Economic Execution and Control Layer for Agentic Systems — Policy-controlled payments with Circle Gateway nanopayments (EIP-3009), x402 protocol support, gasless transactions, and per-agent wallet isolation.
📦 PyPI · 🧪 Tests: 1220 passed
In the Agent Era, software can act economically. But current wallets fail when software, not humans, is the operator:
- Full key access = extreme risk (agent can drain the wallet)
- Human approval = kills speed and autonomy
- No spending limits = agent can spend unlimited
Where Stripe helps merchants accept human payments, OmniClaw governs autonomous agents making machine payments — with policy, trust verification, and concurrency safety built in.

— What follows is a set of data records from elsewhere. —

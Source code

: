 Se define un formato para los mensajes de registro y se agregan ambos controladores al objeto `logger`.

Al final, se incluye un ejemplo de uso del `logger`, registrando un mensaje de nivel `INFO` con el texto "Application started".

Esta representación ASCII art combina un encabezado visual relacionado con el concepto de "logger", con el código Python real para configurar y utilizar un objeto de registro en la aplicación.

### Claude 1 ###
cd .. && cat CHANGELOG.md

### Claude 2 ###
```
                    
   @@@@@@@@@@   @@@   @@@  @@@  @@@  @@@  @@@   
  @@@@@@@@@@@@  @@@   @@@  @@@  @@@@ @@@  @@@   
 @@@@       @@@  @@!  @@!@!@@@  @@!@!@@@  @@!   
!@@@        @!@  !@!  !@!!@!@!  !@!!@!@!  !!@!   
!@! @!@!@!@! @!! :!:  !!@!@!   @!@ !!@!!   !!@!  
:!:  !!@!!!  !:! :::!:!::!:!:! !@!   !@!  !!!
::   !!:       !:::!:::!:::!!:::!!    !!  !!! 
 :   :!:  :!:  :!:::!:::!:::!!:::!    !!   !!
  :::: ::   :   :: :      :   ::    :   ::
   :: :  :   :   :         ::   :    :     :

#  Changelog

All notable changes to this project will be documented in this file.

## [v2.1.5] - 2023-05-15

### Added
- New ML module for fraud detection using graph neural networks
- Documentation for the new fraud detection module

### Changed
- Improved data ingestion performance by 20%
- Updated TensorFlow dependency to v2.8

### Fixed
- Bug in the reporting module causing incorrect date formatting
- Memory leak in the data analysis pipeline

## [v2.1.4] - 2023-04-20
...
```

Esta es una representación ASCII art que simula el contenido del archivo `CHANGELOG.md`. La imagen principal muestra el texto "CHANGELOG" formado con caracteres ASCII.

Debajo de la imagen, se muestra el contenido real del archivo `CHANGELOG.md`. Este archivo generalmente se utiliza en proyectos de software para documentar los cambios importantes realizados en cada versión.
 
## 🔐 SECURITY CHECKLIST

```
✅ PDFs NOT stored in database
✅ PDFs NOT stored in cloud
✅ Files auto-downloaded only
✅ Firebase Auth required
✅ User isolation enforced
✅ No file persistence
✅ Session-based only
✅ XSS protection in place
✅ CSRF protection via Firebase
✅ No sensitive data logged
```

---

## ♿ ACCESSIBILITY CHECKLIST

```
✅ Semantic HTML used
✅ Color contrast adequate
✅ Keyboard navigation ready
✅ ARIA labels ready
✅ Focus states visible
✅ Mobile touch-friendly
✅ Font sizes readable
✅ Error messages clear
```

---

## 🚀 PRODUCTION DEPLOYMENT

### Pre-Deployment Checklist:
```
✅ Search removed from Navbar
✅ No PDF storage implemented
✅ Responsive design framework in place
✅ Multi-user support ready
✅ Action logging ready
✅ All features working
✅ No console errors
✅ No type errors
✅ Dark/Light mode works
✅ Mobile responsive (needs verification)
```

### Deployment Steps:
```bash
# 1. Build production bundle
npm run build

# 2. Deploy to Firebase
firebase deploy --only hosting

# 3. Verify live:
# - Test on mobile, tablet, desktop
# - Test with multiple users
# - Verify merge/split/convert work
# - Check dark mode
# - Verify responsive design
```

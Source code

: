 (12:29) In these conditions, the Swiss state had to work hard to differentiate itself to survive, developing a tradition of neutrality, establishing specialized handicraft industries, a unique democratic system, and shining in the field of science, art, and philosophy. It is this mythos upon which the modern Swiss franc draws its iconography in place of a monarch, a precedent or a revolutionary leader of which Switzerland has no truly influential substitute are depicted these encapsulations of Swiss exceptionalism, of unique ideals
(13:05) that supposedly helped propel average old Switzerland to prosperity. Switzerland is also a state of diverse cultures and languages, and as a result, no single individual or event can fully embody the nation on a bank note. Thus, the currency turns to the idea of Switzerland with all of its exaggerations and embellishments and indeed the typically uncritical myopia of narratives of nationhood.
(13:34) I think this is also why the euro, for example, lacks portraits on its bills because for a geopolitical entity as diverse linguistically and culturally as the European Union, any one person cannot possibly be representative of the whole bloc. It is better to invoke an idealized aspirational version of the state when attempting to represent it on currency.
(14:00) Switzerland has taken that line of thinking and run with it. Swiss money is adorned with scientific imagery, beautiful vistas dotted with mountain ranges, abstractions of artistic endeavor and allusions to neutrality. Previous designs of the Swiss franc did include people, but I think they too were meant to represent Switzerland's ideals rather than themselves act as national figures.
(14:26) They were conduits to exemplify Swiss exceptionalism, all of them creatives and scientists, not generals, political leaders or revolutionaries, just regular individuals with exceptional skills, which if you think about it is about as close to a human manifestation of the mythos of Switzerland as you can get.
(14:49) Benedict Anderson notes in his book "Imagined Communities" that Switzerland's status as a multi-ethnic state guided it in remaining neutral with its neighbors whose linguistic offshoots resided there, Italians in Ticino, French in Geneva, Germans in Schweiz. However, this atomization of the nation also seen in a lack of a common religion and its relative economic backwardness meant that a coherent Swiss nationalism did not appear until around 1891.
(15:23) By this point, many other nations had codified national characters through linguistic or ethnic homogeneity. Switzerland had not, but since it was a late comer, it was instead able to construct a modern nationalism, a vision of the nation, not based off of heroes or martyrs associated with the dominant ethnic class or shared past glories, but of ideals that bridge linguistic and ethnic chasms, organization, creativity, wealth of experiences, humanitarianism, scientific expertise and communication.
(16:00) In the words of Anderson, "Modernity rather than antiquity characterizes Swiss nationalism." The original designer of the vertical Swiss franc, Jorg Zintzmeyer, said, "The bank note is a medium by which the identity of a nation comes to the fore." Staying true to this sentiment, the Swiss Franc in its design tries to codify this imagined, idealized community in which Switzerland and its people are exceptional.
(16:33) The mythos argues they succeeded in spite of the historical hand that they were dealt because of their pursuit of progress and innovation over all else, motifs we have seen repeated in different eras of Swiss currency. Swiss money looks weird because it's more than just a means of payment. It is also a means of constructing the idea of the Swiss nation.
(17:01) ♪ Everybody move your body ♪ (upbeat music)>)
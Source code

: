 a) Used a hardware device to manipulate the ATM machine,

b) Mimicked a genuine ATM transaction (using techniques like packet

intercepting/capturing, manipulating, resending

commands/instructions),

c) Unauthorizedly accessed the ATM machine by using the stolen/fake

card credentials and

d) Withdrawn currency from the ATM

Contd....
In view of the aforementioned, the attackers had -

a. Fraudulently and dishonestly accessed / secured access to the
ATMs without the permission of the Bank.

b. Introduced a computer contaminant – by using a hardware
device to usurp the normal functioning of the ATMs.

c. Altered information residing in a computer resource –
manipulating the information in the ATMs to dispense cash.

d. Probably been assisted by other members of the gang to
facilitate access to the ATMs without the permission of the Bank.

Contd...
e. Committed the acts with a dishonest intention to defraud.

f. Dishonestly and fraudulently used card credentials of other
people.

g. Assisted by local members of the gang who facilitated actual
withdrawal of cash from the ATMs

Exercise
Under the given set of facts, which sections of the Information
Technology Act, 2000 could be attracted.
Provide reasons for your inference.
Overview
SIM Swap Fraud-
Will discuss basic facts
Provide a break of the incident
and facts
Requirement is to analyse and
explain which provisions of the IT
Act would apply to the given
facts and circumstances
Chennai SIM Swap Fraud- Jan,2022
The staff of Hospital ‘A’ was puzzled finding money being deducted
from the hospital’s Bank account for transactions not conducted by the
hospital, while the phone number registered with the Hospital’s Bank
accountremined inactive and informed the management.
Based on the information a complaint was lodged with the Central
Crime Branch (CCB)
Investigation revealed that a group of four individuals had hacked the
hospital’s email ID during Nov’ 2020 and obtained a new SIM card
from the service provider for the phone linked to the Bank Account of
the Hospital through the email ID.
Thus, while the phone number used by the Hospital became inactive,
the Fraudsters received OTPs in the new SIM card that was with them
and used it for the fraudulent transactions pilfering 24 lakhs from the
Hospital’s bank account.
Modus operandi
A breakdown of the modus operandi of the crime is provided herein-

OmniClaw solves this by separating:
- Financial Policy Engine (owner runs) - holds private keys, enforces policy
- Execution Layer (agent uses) - thin CLI that only does what policy allows
The agent never touches the private key. It only talks to the CLI. The owner decides what the agent can do via policy.json.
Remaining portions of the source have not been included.